С тех пор как я выздоровел, в комнате за стеной стали играть смелее и громче. Теперь моя соседка играла сложные и трудные вещи на стареньком, слегка разбитом фортепиано.
Некоторая слабость удара происходила от недостатков инструмента. А может быть, музыкантша все еще боялась тревожить выздоравливающего. Впрочем, я очень мало понимал в музыке.
В молодости я приучился слышать музыку издали и мимоходом. Для меня не было другой музыки, кроме голоса, когда бесхитростно громкий, густой и сладостный, он летел из раковины военного оркестра в городском саду. Палочка капельмейстера чертит треугольники в воздухе, над прудом в кленовой аллее смеются счастливым и глупеньким смехом девицы из епархиального училища, и все это горячит, возбуждает и мешает читать Бебеля юноше шестнадцати лет. Я немного понимал в музыке и в ту пору, когда болезнь уложила меня на два месяца в доме Шимона Головчинера. И вдруг музыка открылась мне как стихия. Я открыл ее впервые, как однажды открыл море между отвесных стен приморского спуска.

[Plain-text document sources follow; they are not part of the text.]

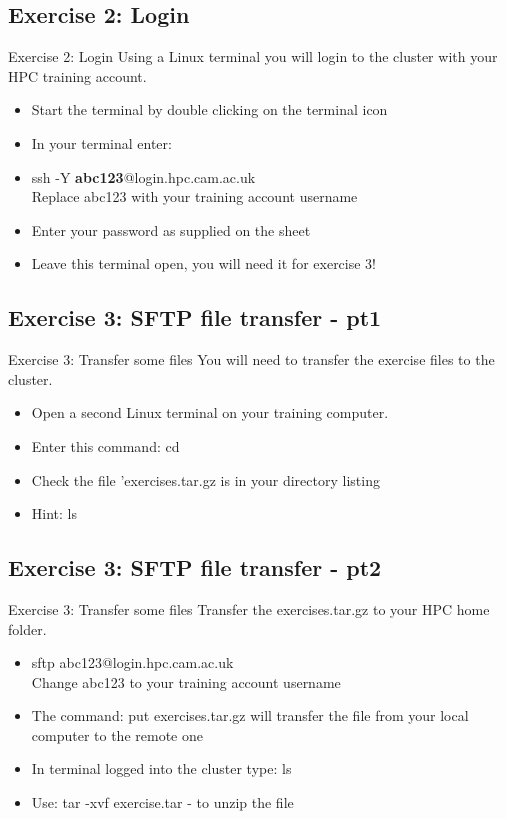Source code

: \subsection{Exercise 2: Login}
\begin{frame}{Exercise 2: Login}
Using a Linux terminal you will login to the cluster with your HPC training account.
\begin{itemize}
\item{Start the terminal by double clicking on the terminal icon}
\item In your terminal enter:
\item{ssh -Y \textbf{abc123}@login.hpc.cam.ac.uk}\\
Replace abc123 with your training account username 
\item {Enter your password as supplied on the sheet}
\item{Leave this terminal open, you will need it for exercise 3!}
\end{itemize}
\end{frame}

\subsection{Exercise 3: SFTP file transfer - pt1}
\begin{frame}{Exercise 3: Transfer some files}
You will need to transfer the exercise files to the cluster.
\begin{itemize}
\item{Open a second Linux terminal on your training computer.}
\item{Enter this command: cd \alert{\footnotesize {}}}
\item{Check the file 'exercises.tar.gz is in your directory listing}
\item{Hint: ls}
\end{itemize}
\end{frame}

\subsection{Exercise 3: SFTP file transfer - pt2}
\begin{frame}{Exercise 3: Transfer some files}
Transfer the exercises.tar.gz to your HPC home folder.
\begin{itemize}
\item \alert{\footnotesize sftp abc123@login.hpc.cam.ac.uk}\\
Change abc123 to your training account username
\item{The command: \alert{\footnotesize put exercises.tar.gz} will transfer the file from your local computer to the remote one}
\item{In terminal logged into the cluster type: ls}
\item{Use: tar -xvf exercise.tar  - to unzip the file}
\end{itemize}
\end{frame}

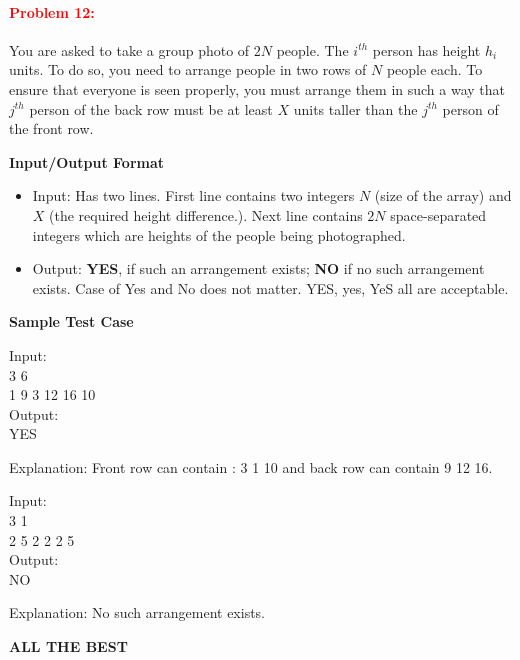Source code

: \documentclass[a4paper,11pt]{article} %
\begin{document}
\paragraph{\textcolor{red}{Problem 12:}}
You are asked to take a group photo of $2N$ people. The $i^{th}$ person has height $h_i$ units. To do so, you need to arrange people in two rows of $N$ people each. To ensure that everyone is seen properly, you must arrange them in such a way that $j^{th}$ person of the back row must be at least $X$ units taller than the $j^{th}$ person of the front row.

\textbf{Input/Output Format}
\begin{itemize}
    \item  Input: Has two lines. First line contains two integers $N$ (size of the array) and $X$ (the required height difference.). Next line contains $2N$ space-separated integers which are heights of the people being photographed.
    \item  Output: \textbf{YES}, if such an arrangement exists; \textbf{NO} if no such arrangement exists. Case of Yes and No does not matter. YES, yes, YeS all are acceptable.
\end{itemize}

\textbf{Sample Test Case}

Input:\\
3 6 \\
1 9 3 12 16 10\\
Output:\\
YES
\vspace*{0.5cm}

Explanation: Front row can contain : 3 1 10 and back row can contain  9  12 16.
\vspace*{0.5cm}

Input:\\
3 1\\
2 5 2 2 2 5\\
Output:\\
NO
\vspace*{0.5cm}

Explanation: No such arrangement exists.
\vspace*{0.5cm}

\begin{center}
    \textbf{ALL THE BEST}
\end{center}
\end{document}
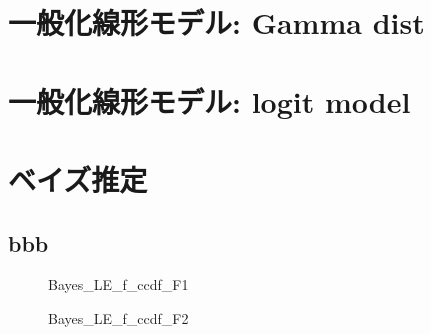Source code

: \documentclass[a4j,11pt,mc]{jreport}
\begin{document}
\chapter{一般化線形モデル: Gamma dist}


\chapter{一般化線形モデル: logit model}

\chapter{ベイズ推定}




\section{bbb}
\begin{figure}[h!]
	\begin{center}
			\caption{Bayes\_LE\_f\_ccdf\_F1}
	\end{center}
\end{figure}


\begin{figure}[h!]
	\begin{center}
			\caption{Bayes\_LE\_f\_ccdf\_F2}
	\end{center}
\end{figure}
\end{document}
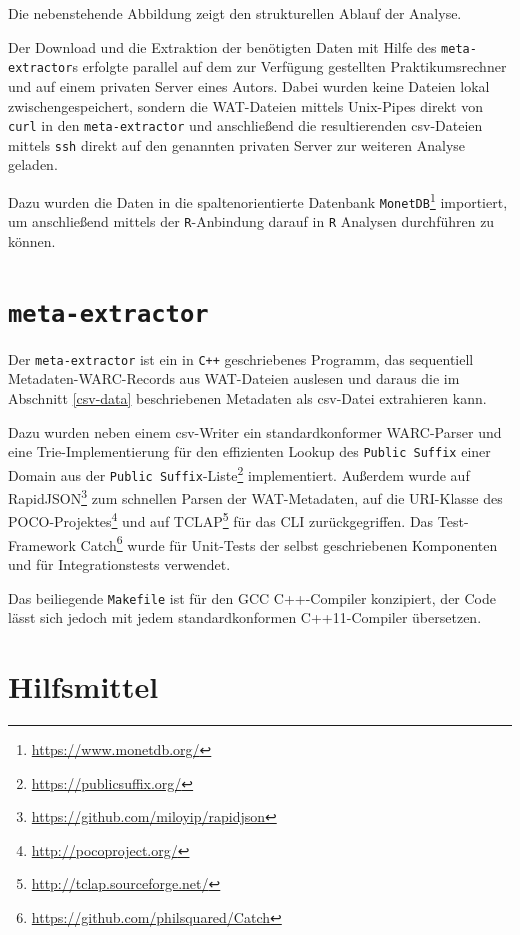 \documentclass[a4paper,12pt,titlepage=false]{scrreprt}
\begin{document}
Die nebenstehende Abbildung zeigt den strukturellen Ablauf der Analyse.

Der Download und die Extraktion der benötigten Daten mit Hilfe des
\texttt{meta-extractor}s erfolgte parallel auf dem zur Verfügung gestellten
Praktikumsrechner und auf einem privaten Server eines Autors. Dabei wurden keine
Dateien lokal zwischengespeichert, sondern die WAT-Dateien mittels Unix-Pipes
direkt von \texttt{curl} in den \texttt{meta-extractor} und anschließend die
resultierenden csv-Dateien mittels \texttt{ssh} direkt auf den genannten
privaten Server zur weiteren Analyse geladen.

Dazu wurden die Daten in die spaltenorientierte Datenbank
\texttt{MonetDB}\footnote{\url{https://www.monetdb.org/}} importiert, um
anschließend mittels der \texttt{R}-Anbindung darauf in \texttt{R} Analysen
durchführen zu können.

\section{\texttt{meta-extractor}}

Der \texttt{meta-extractor} ist ein in \texttt{C++} geschriebenes Programm,
das sequentiell Metadaten-WARC-Records aus WAT-Dateien auslesen und daraus
die im Abschnitt \ref{csv-data} beschriebenen Metadaten als csv-Datei extrahieren
kann.

Dazu wurden neben einem csv-Writer ein standardkonformer WARC-Parser und eine
Trie-Implementierung für den effizienten Lookup des \texttt{Public Suffix} einer
Domain aus der \texttt{Public Suffix}-Liste\footnote{\url{https://publicsuffix.org/}} implementiert. Außerdem wurde auf RapidJSON\footnote{\url{https://github.com/miloyip/rapidjson}}
zum schnellen Parsen der WAT-Metadaten, auf die URI-Klasse des
POCO-Projektes\footnote{\url{http://pocoproject.org/}} und auf
TCLAP\footnote{\url{http://tclap.sourceforge.net/}} für das CLI zurückgegriffen. Das Test-Framework Catch\footnote{\url{https://github.com/philsquared/Catch}} wurde für Unit-Tests der selbst geschriebenen Komponenten und für Integrationstests verwendet.

Das beiliegende \texttt{Makefile} ist für den GCC C++-Compiler konzipiert, der Code lässt sich jedoch mit jedem standardkonformen C++11-Compiler übersetzen.

\section{Hilfsmittel}
\end{document}
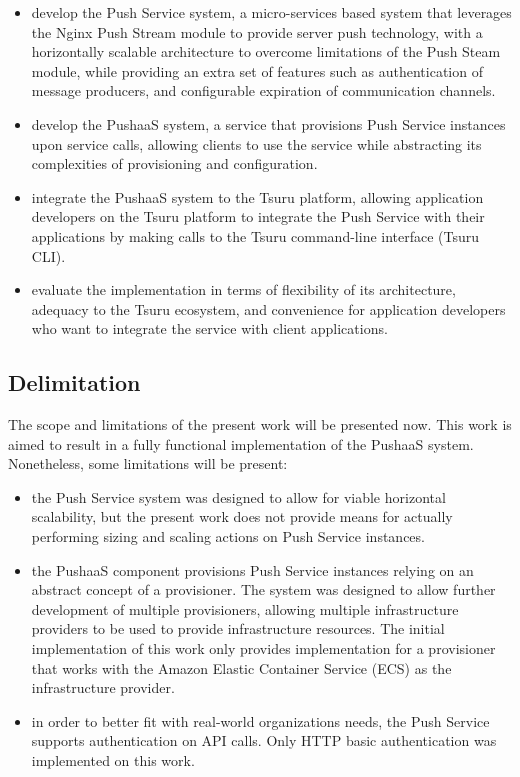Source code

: \begin{itemize}
    \item develop the Push Service system, a micro-services based system that leverages the Nginx Push Stream \cite{sitePushStream} module to provide server push technology, with a horizontally scalable architecture to overcome limitations of the Push Steam module, while providing an extra set of features such as authentication of message producers, and configurable expiration of communication channels.
    \item develop the PushaaS system, a service that provisions Push Service instances upon service calls, allowing clients to use the service while abstracting its complexities of provisioning and configuration.
    \item integrate the PushaaS system to the Tsuru platform, allowing application developers on the Tsuru platform to integrate the Push Service with their applications by making calls to the Tsuru command-line interface (Tsuru CLI).
    \item evaluate the implementation in terms of flexibility of its architecture, adequacy to the Tsuru ecosystem, and convenience for application developers who want to integrate the service with client applications.
\end{itemize}


\subsection{Delimitation}

The scope and limitations of the present work will be presented now. This work is aimed to result in a fully functional implementation of the PushaaS system. Nonetheless, some limitations will be present:

\begin{itemize}
    \item the Push Service system was designed to allow for viable horizontal scalability, but the present work does not provide means for actually performing sizing and scaling actions on Push Service instances.
    \item the PushaaS component provisions Push Service instances relying on an abstract concept of a provisioner. The system was designed to allow further development of multiple provisioners, allowing multiple infrastructure providers to be used to provide infrastructure resources. The initial implementation of this work only provides implementation for a provisioner that works with the Amazon Elastic Container Service (ECS) as the infrastructure provider.
    \item in order to better fit with real-world organizations needs, the Push Service supports authentication on API calls. Only HTTP basic authentication was implemented on this work.
\end{itemize}

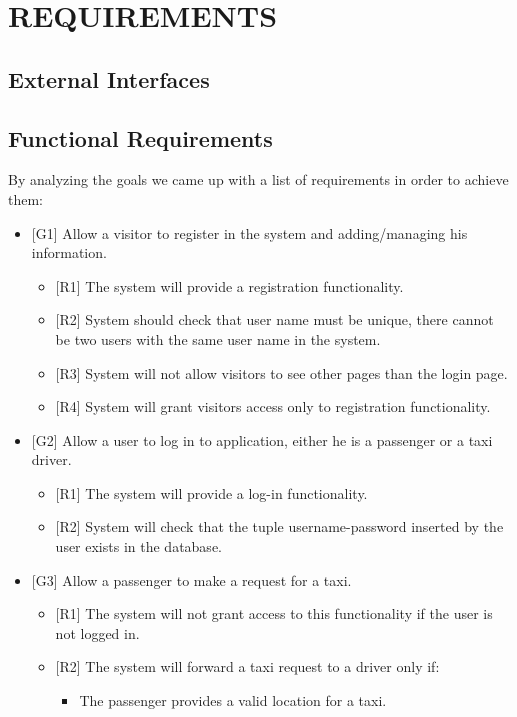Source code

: \section{REQUIREMENTS}
\subsection{External Interfaces}

\subsection{Functional Requirements}
By analyzing the goals we came up with a list of requirements in order to achieve them:
	\begin{itemize}
		\item {[G1]} Allow a visitor to register in the system and adding/managing his information.
			\begin{itemize}
				\item {[R1]} The system will provide a registration functionality.
				\item {[R2]} System should check that user name must be unique, there cannot be two users with the same user name in the system.
				\item {[R3]} System will not allow visitors to see other pages than the login page.
				\item {[R4]} System will grant visitors access only to registration functionality.
			\end{itemize}
		\item {[G2]} Allow a user to log in to application, either he is a passenger or a taxi driver.
			\begin{itemize}
				\item {[R1]} The system will provide a log-in functionality.
				\item {[R2]} System will check that the tuple username-password inserted by the user exists in the database.
			\end{itemize}
		\item {[G3]} Allow a passenger to make a request for a taxi.
	\begin{itemize}
		\item {[R1]} The system will not grant access to this functionality if the user is not logged in.
		\item {[R2]} The system will forward a taxi request to a driver only if:
		\begin{itemize}
			\item The passenger provides a valid location for a taxi.

\end{itemize}
\end{itemize}
\end{itemize}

Музыка стала главным в моих размышлениях. Я чувствовал странное волнение уже в ту минуту, когда слышал за стеной скрип отодвигаемого стула, и стук откинутой крышки фортепиано, и первые осторожные прикосновения к клавишам.
Я научился различать головокружительный речитатив шопеновского вальса от шепотов и хрустального перезвона вальса Брамса. Имена великих еще не существовали для меня, однако я уже различал простодушную вычурность старых итальянцев от хитроумной простоты Люлли и Рамо. Бах и Моцарт, Шопен и Лист, Чайковский впервые открылись мне. Первым был для меня Лист, которого я полюбил за мужественность, страсть и ясность и великую доступную простоту. Как я слепо верил той, которая открыла для меня эту стихию...
С тех пор прошло тринадцать лет. Я увидел девять морей и два океана, но что может сравниться с чувством восторга и изумления, когда я впервые увидел, заключенное меж двух стен, синее пламя Одесской бухты. И я слышал великих мастеров, пианистов необычайной силы и дарования. Перед всемирным блеском их имен обратилось в прах скромное имя музыкантши из флигеля в Семинарском переулке. Но что сильнее и глубже первого и нового для тебя чувства?..
Я выздоравливал. Синий стелющийся дым, деревья семинарского сада принимали зеленоватый оттенок, цвет ранней, прозрачно-зеленой листвы. Весеннее воркование голубей, колокольный звон, скрип возов вместе с весенним ветром проникли в мою комнату. Беспокойство и досада мучили меня.